Wednesday, November 16, 2005
Bobby Hutcherson - Head On
Blue Note BST–84376
1. At The Source: 1. Ashes And Rust
2. At The Source: 2. Eucalyptus
3. At The Source: 3. Obsidian
4. Many Thousands Gone
2. Clockwork Of The Spirits
Bobby Hutcherson – vibes, marimba
Harold Land – tenor sax, flute
Fred Jackson – piccolo
Oscar Brashear – fluegel horn, trumpet
Todd Cochran – piano
James Leary, III – bass
Reginald Johnson – bass
William Henderson – electric piano
(unknown) – drums
(unknown) – percussion
Bobby Hutcherson worked with saxophonist Harold Land over several albums during the latter half of the 60s. As is evident from the recording, the pair effectively worked as joint bandleaders and, even though this recording is under Hutcherson’s name, he shares space evenly with Land. The sessions they recorded, many of which were not released for over a decade, were all moving in a post-bop style towards the avant-garde. This was probably the furthest they got. Afterwards, Hutcherson turned towards the prevalent fusion sound and only once more paired up with Land.
Head On opens with At The Source, a three-part track written, as was most of this recoding, by pianist Todd Cochran. Beginning with layered horns and reeds playing in slight discord, there is a feeling of space that has become better associated since with certain European styles of jazz. Hutcherson first is heard in part 2 of At The Source, where his low-key vibes intertwine with Cochran’s piano. The feeling of open space is continued and at times has remarkable similarities to MJQ recordings of the period (notably Space). At The Source ends with a low-key solo by Land, played around a slight African theme.
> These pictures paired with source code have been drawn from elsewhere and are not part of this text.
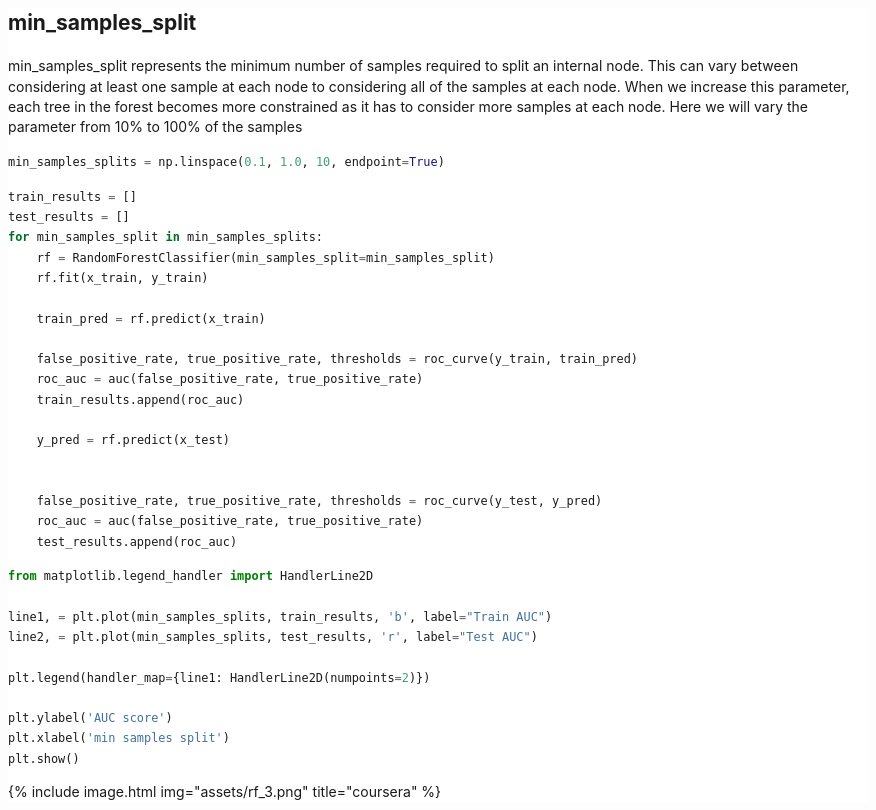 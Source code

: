 ## min_samples_split

min_samples_split represents the minimum number of samples required to split an internal node. This can vary between considering at least one sample at each node to considering all of the samples at each node. When we increase this parameter, each tree in the forest becomes more constrained as it has to consider more samples at each node. Here we will vary the parameter from 10% to 100% of the samples


```python
min_samples_splits = np.linspace(0.1, 1.0, 10, endpoint=True)
```


```python
train_results = []
test_results = []
for min_samples_split in min_samples_splits:
    rf = RandomForestClassifier(min_samples_split=min_samples_split)
    rf.fit(x_train, y_train)

    train_pred = rf.predict(x_train)

    false_positive_rate, true_positive_rate, thresholds = roc_curve(y_train, train_pred)
    roc_auc = auc(false_positive_rate, true_positive_rate)
    train_results.append(roc_auc)

    y_pred = rf.predict(x_test)


    false_positive_rate, true_positive_rate, thresholds = roc_curve(y_test, y_pred)
    roc_auc = auc(false_positive_rate, true_positive_rate)
    test_results.append(roc_auc)
```


```python
from matplotlib.legend_handler import HandlerLine2D

line1, = plt.plot(min_samples_splits, train_results, 'b', label="Train AUC")
line2, = plt.plot(min_samples_splits, test_results, 'r', label="Test AUC")

plt.legend(handler_map={line1: HandlerLine2D(numpoints=2)})

plt.ylabel('AUC score')
plt.xlabel('min samples split')
plt.show()
```


{% include image.html
            img="assets/rf_3.png"
            title="coursera"
            %}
‘Many Thousands Gone’ is the centrepiece of this recording. Stretching out longer than any of the other tracks, it is also more free and features some of the most accomplished playing. Starting from another pseudo African theme played by the horns, this gives way quickly to a frantic bass run that continues the next 10 minutes. The unnamed drummer then catches up, before Hutcherson starts a frenzied run up and down his vibes in a very hard, post-bop style. Land’s solo afterwards owes plenty to Coltrane, although his sound is more soulful, playing in a lower register and more slowly without quite the technical ability of the Trane. Brashear solos next in a similar, if far faster, vein, followed by Henderson. Even though Henderson’s solo holds with the piece, due to the very nature of the electric piano, it just sounds funkier. Unfortunately for us, the length LP format means the track is faded, leaving only speculation as to what happened next. The bass player is quite clearly not ready to give in and, noticeable, there has been no solo by the song’s composer.
Side two opens with a track composed by Hutcherson, the only non-Cochran composition. As its very title ‘Mtume’ suggests, there is again a distinct African theme, this time emphasised by an unnamed percussionist and by the bass figure, which repeats throughout the track. Hutcherson, who as usual solos first, switches from vibes to marimba mid-solo, a change that not only further enhances the African theme but also is quite hard to spot. Next up is Land, followed by Cochran, neither of whom play particularly remarkable solos. Happily, the prominence in the mix of some complex drumming patterns more than make up for this deficiency.
The LP ends on a mellow vibe with a wonky, off-kilter bossa piece. The soloing here is all much more laid back, with some nice comping throughout by Cochran.
This is a more challenging LP than I had expected from my previous knowledge of Hutcherson’s work. However, its blend of post-bop with African themes and a feeling of space throughout have left me wanting more.